## [TASK TO CARRY OUT]
For the records below, output word for word the lines from the one with "Source code" up to and including the one with "Example of sales orders file only". No pictures.

## [DATA FOR REVIEW]
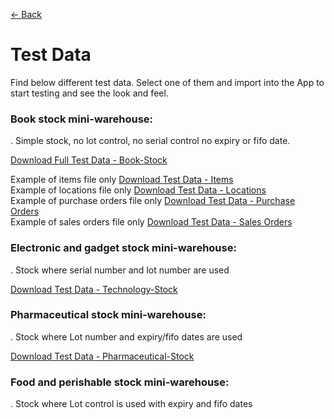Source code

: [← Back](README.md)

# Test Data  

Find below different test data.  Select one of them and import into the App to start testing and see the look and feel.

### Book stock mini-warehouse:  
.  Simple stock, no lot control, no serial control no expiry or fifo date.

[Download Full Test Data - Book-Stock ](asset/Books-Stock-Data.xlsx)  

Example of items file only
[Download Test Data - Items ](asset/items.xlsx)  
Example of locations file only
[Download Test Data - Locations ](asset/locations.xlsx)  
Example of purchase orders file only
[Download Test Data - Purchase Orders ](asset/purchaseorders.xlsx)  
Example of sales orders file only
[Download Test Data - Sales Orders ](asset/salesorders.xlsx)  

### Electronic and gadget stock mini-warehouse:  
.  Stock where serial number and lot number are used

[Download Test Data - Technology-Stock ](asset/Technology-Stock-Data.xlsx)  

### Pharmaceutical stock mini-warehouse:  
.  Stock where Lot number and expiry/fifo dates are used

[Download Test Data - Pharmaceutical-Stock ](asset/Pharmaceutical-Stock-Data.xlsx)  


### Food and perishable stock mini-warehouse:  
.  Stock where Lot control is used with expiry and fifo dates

==

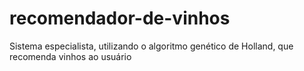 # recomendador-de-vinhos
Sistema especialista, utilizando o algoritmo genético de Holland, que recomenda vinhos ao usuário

## [TASK SOLUTION]
Source code

: [← Back](README.md)

# Test Data  

Find below different test data.  Select one of them and import into the App to start testing and see the look and feel.

### Book stock mini-warehouse:  
.  Simple stock, no lot control, no serial control no expiry or fifo date.

[Download Full Test Data - Book-Stock ](asset/Books-Stock-Data.xlsx)  

Example of items file only
[Download Test Data - Items ](asset/items.xlsx)  
Example of locations file only
[Download Test Data - Locations ](asset/locations.xlsx)  
Example of purchase orders file only
[Download Test Data - Purchase Orders ](asset/purchaseorders.xlsx)  
Example of sales orders file only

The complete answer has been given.